1000 unlawful police detention cases in India every year, UP and Delhi lead
Delhi, a relatively small state, comes second in the number of illegal arrests, unlawful detention and tortures in police custody. Uttar Pradesh, India’s most populous state, tops all the charts.india Updated: Sep 21, 2014 08:20 IST
India laps up movie fare such as Singham, but the reality of policing hits harder home than a Rs 100-crore plus flick. Such bitter reality hit students of the Jadavpur University during the early hours of Wednesday.
The Kolkata Police entered the university, allegedly dragged and injured students including girls, and detained many as they raged against the alleged sexual assault on a student after a college fest.
The city’s police chief claims his officers exercised restraint. The students believe otherwise and want the police punished. The students believe the police action was yet another instance of abuse of power.
In India, reel-life Singhams win popularity contests, those in real are on shaky ground. Here is a look at statistics, which give an inside view.

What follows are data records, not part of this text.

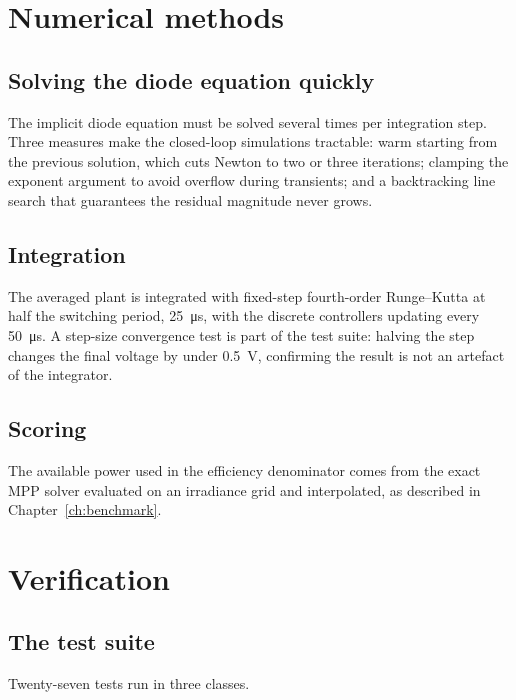 \section{Numerical methods}

\subsection{Solving the diode equation quickly}

The implicit diode equation must be solved several times per integration step.
Three measures make the closed-loop simulations tractable: warm starting from
the previous solution, which cuts Newton to two or three iterations; clamping
the exponent argument to avoid overflow during transients; and a backtracking
line search that guarantees the residual magnitude never grows.

\subsection{Integration}

The averaged plant is integrated with fixed-step fourth-order Runge--Kutta at
half the switching period, \SI{25}{\micro\second}, with the discrete controllers
updating every \SI{50}{\micro\second}. A step-size convergence test is part of
the test suite: halving the step changes the final voltage by under
\SI{0.5}{\volt}, confirming the result is not an artefact of the integrator.

\subsection{Scoring}

The available power used in the efficiency denominator comes from the exact MPP
solver evaluated on an irradiance grid and interpolated, as described in
Chapter~\ref{ch:benchmark}.

\section{Verification}

\subsection{The test suite}

Twenty-seven tests run in three classes.

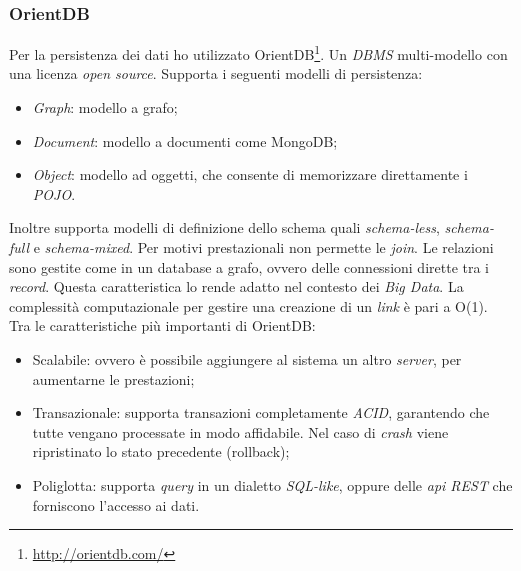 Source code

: \subsubsection{OrientDB}
Per la persistenza dei dati ho utilizzato OrientDB\footnote{\url{http://orientdb.com/}}. Un \emph{DBMS} multi-modello con una licenza \emph{open source}. Supporta i seguenti modelli di persistenza:
\begin{itemize}
\item \emph{Graph}: modello a grafo; 
\item \emph{Document}: modello a documenti come MongoDB;
\item \emph{Object}: modello ad oggetti, che consente di memorizzare direttamente i \emph{POJO}.
\end{itemize}
Inoltre supporta modelli di definizione dello schema quali \emph{schema-less}, \emph{schema-full} e \emph{schema-mixed}. Per motivi prestazionali non permette le \emph{join}. Le relazioni sono gestite come in un database a grafo, ovvero delle connessioni dirette tra i \emph{record}. Questa caratteristica lo rende adatto nel contesto dei \emph{Big Data}. La complessità computazionale per gestire una creazione di un \emph{link} è pari a O(1). Tra le caratteristiche più importanti di OrientDB:
\begin{itemize}
\item Scalabile: ovvero è possibile aggiungere al sistema un altro \emph{server}, per aumentarne le prestazioni;
\item Transazionale: supporta transazioni completamente \emph{ACID}, garantendo che tutte vengano processate in modo affidabile. Nel caso di \emph{crash} viene ripristinato lo stato precedente (rollback);
\item Poliglotta: supporta \emph{query} in un dialetto \emph{SQL-like}, oppure delle \emph{\gls{api} REST} che forniscono l'accesso ai dati.
\end{itemize}
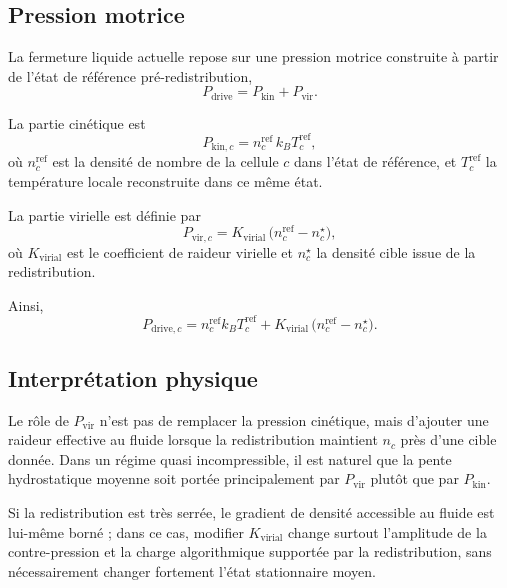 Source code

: \documentclass[11pt,a4paper]{article}
\begin{document}
\subsection{Pression motrice}

La fermeture liquide actuelle repose sur une pression motrice construite à partir de l'état de référence pré-redistribution,
\begin{equation}
 P_{\mathrm{drive}} = P_{\mathrm{kin}} + P_{\mathrm{vir}}.
\end{equation}

La partie cinétique est
\begin{equation}
 P_{\mathrm{kin},c} = n_c^{\mathrm{ref}}\,k_B T_c^{\mathrm{ref}},
\end{equation}
où $n_c^{\mathrm{ref}}$ est la densité de nombre de la cellule $c$ dans l'état de référence, et $T_c^{\mathrm{ref}}$ la température locale reconstruite dans ce même état.

La partie virielle est définie par
\begin{equation}
 P_{\mathrm{vir},c} = K_{\mathrm{virial}}\,\bigl(n_c^{\mathrm{ref}} - n_c^{\star}\bigr),
\end{equation}
où $K_{\mathrm{virial}}$ est le coefficient de raideur virielle et $n_c^{\star}$ la densité cible issue de la redistribution.

Ainsi,
\begin{equation}
 P_{\mathrm{drive},c} = n_c^{\mathrm{ref}} k_B T_c^{\mathrm{ref}} + K_{\mathrm{virial}}\,\bigl(n_c^{\mathrm{ref}} - n_c^{\star}\bigr).
\end{equation}

\subsection{Interprétation physique}

Le rôle de $P_{\mathrm{vir}}$ n'est pas de remplacer la pression cinétique, mais d'ajouter une raideur effective au fluide lorsque la redistribution maintient $n_c$ près d'une cible donnée. Dans un régime quasi incompressible, il est naturel que la pente hydrostatique moyenne soit portée principalement par $P_{\mathrm{vir}}$ plutôt que par $P_{\mathrm{kin}}$.

Si la redistribution est très serrée, le gradient de densité accessible au fluide est lui-même borné ; dans ce cas, modifier $K_{\mathrm{virial}}$ change surtout l'amplitude de la contre-pression et la charge algorithmique supportée par la redistribution, sans nécessairement changer fortement l'état stationnaire moyen.
\end{document}
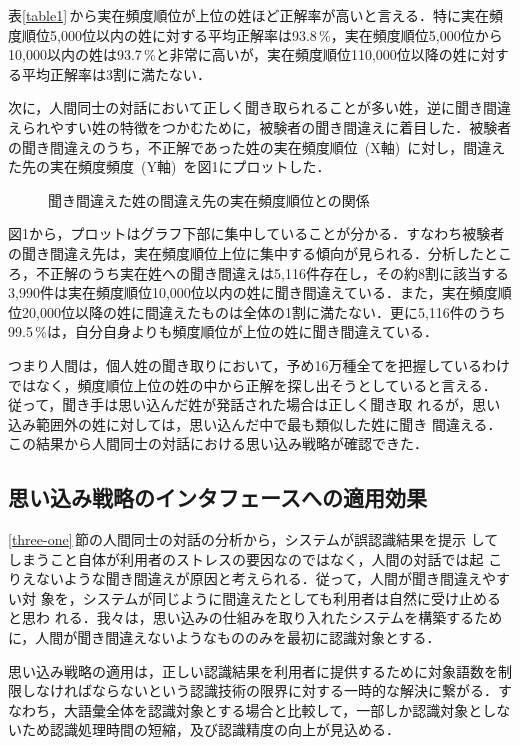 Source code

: 表\ref{table1}\,から実在頻度順位が上位の姓ほど正解率が高いと言える．特に実在頻度順位5,000位以内の姓に対する平均正解率は93.8\,\%，実在頻度順位5,000位から10,000以内の姓は93.7\,\%と非常に高いが，実在頻度順位110,000位以降の姓に対する平均正解率は3割に満たない．

次に，人間同士の対話において正しく聞き取られることが多い姓，逆に聞き間違
えられやすい姓の特徴をつかむために，被験者の聞き間違えに着目した．被験者の聞き間違えのうち，不正解であった姓の実在頻度順位~(X軸)~に対し，間違えた先の実在頻度頻度~(Y軸)~を図1にプロットした．
\begin{figure}[htbp]
 \vspace*{-1cm}
  \begin{center}
    \leavevmode
   \epsfxsize=14cm
   \epsfysize=11cm
    \caption{聞き間違えた姓の間違え先の実在頻度順位との関係}
   \label{fig1}
  \end{center}
\end{figure}
図1から，プロットはグラフ下部に集中していることが分かる．すなわち被験者の聞き間違え先は，実在頻度順位上位に集中する傾向が見られる．分析したところ，不正解のうち実在姓への聞き間違えは5,116件存在し，その約8割に該当する3,990件は実在頻度順位10,000位以内の姓に聞き間違えている．また，実在頻度順位20,000位以降の姓に間違えたものは全体の1割に満たない．更に5,116件のうち99.5\,\%は，自分自身よりも頻度順位が上位の姓に聞き間違えている．

つまり人間は，個人姓の聞き取りにおいて，予め16万種全てを把握しているわけ
ではなく，頻度順位上位の姓の中から正解を探し出そうとしていると言える．
従って，聞き手は思い込んだ姓が発話された場合は正しく聞き取
れるが，思い込み範囲外の姓に対しては，思い込んだ中で最も類似した姓に聞き
間違える．この結果から人間同士の対話における思い込み戦略が確認できた．

\subsection{思い込み戦略のインタフェースへの適用効果}
\label{three-four}
\ref{three-one}\,節の人間同士の対話の分析から，システムが誤認識結果を提示
してしまうこと自体が利用者のストレスの要因なのではなく，人間の対話では起
こりえないような聞き間違えが原因と考えられる．従って，人間が聞き間違えやすい対
象を，システムが同じように間違えたとしても利用者は自然に受け止めると思わ
れる．我々は，思い込みの仕組みを取り入れたシステムを構築するために，人間が聞き間違えないようなもののみを最初に認識対象とする．

思い込み戦略の適用は，正しい認識結果を利用者に提供するために対象語数を制限しなければならないという認識技術の限界に対する一時的な解決に繋がる．すなわち，大語彙全体を認識対象とする場合と比較して，一部しか認識対象としないため認識処理時間の短縮，及び認識精度の向上が見込める．

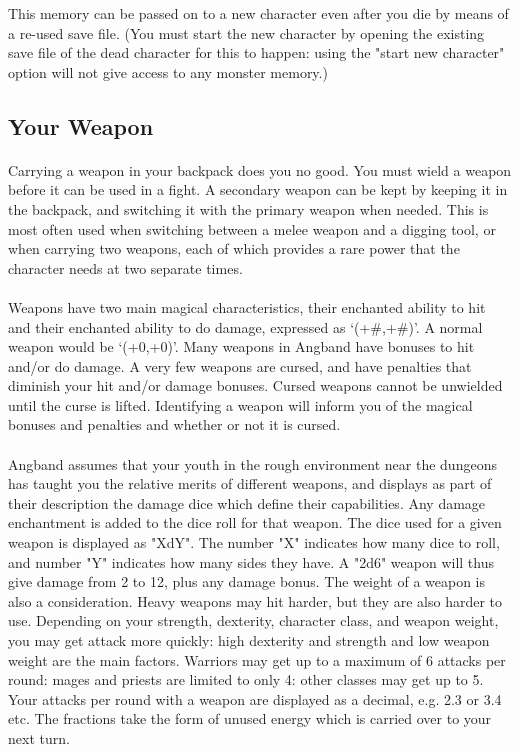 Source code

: This memory can be passed on to a new character even after you die by means
of a re-used save file. (You must start the new character by opening the
existing save file of the dead character for this to happen: using the
"start new character" option will not give access to any monster memory.)

\subsection{Your Weapon}
\paragraph{}Carrying a weapon in your backpack does you no good. You
must wield a weapon before it can be used in a fight. A secondary weapon
can be kept by keeping it in the backpack, and switching it with the
primary weapon when needed. This is most often used when switching
between a melee weapon and a digging tool, or when carrying two weapons,
each of which provides a rare power that the character needs at two
separate times.

\paragraph{}Weapons have two main magical characteristics, their enchanted ability
to hit and their enchanted ability to do damage, expressed as `(+\#,+\#)'.
A normal weapon would be `(+0,+0)'. Many weapons in Angband have
bonuses to hit and/or do damage. A very few weapons are cursed, and
have penalties that diminish your hit and/or damage bonuses. Cursed
weapons cannot be unwielded until the curse is lifted. Identifying a
weapon will inform you of the magical bonuses and penalties and whether
or not it is cursed.
  
\paragraph{}Angband assumes that your youth in the rough environment near the
dungeons has taught you the relative merits of different weapons, and
displays as part of their description the damage dice which define their
capabilities. Any damage enchantment is added to the dice roll for that
weapon. The dice used for a given weapon is displayed as "XdY". The
number "X" indicates how many dice to roll, and number "Y" indicates how
many sides they have. A "2d6" weapon will thus give damage from 2 to 12,
plus any damage bonus. The weight of a weapon is also a consideration.
Heavy weapons may hit harder, but they are also harder to use.
Depending on your strength, dexterity, character class, and weapon
weight, you may get attack more quickly: high dexterity and strength and
low weapon weight are the main factors. Warriors may get up to a maximum
of 6 attacks per round: mages and priests are limited to only 4: other
classes may get up to 5. Your attacks per round with a weapon are
displayed as a decimal, e.g. 2.3 or 3.4 etc. The fractions take the form
of unused energy which is carried over to your next turn.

"In many parts of india, the police is the only visible state presence. police say that there is pressure from the public to punish crimes. this leads to the police acting as judge and jury, beating up suspects who are presumed guilty without trial "
- Meenakshi Ganguly, South Asia Director, Human Rights watch
Custodial violations include unlawful detention, illegal arrests, custodial deaths and torture. The numbers do not show the police in shining light.
Around 3,963 cases of unlawful detention were reported from 2011 till July this year. Of these cases, 3,069 have been disposed of and 894 are pending.
In the same period, 2,532 cases of illegal arrests were reported against the police —2,127 cases have been disposed of and 405 are pending.
Surprisingly, Delhi, a relatively small state, comes second in the number of illegal arrests, unlawful detention and tortures in police custody. Uttar Pradesh, India’s most populous state, tops all the charts.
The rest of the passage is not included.